The priority for management is the reduction of debt levels, noted co-CEO's Deb Merril and James Lewis in today's press release. "We examined all of our non-core assets and concluded that the sale of NHS [National Home Services] at this price would allow us to pay down approximately $400 million of our outstanding debt, substantially reducing our leverage.
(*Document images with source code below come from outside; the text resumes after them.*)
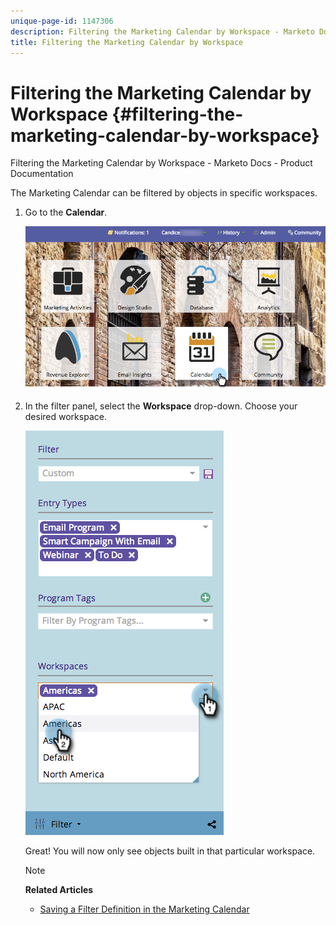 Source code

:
 ```yaml
---
unique-page-id: 1147306
description: Filtering the Marketing Calendar by Workspace - Marketo Docs - Product Documentation
title: Filtering the Marketing Calendar by Workspace
---
```


# Filtering the Marketing Calendar by Workspace {#filtering-the-marketing-calendar-by-workspace}

Filtering the Marketing Calendar by Workspace - Marketo Docs - Product Documentation

The Marketing Calendar can be filtered by objects in specific workspaces.

1. Go to the **Calendar**. 

   ![](assets/2017-05-10-15-30-47-1.png)

1. In the filter panel, select the **Workspace** drop-down. Choose your desired workspace. 

   ![](assets/image2014-9-24-11-3a34-3a6.png)

   Great! You will now only see objects built in that particular workspace.

   >[!NOTE]
   >
   >**Related Articles**
   >
   >    
   >    
   >    * [Saving a Filter Definition in the Marketing Calendar](saving-a-filter-definition-in-the-marketing-calendar.md)
   >    
   >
We are intent on further reducing our debt in future periods through continued growth of our core energy business."

Just Energy's total debt as of the end of March was $982 million, $930 million of which was long-term debt.

But despite the positive spin on the sale, Just Energy will no longer enjoy NHS's earnings, which were expected to account for 25% of the Group's total 2015 Base EBITDA. In the same press release, Just Energy announced it will cut its dividend from Canadian $0.84 per year to Canadian $0.50, a 40.5% haircut.

"This transaction will allow us to substantially reduce our debt and strengthen our balance sheet," said Executive Chair Rebecca MacDonald in today's press release. "Our lower dividend reflects a sound payout ratio on our revised cash flow guidance. These steps are consistent with the conservative strategy being pursued by management. The retailing of deregulated energy continues to show high growth across North America. Just Energy is a leader in the industry and has grown its business every year since our formation."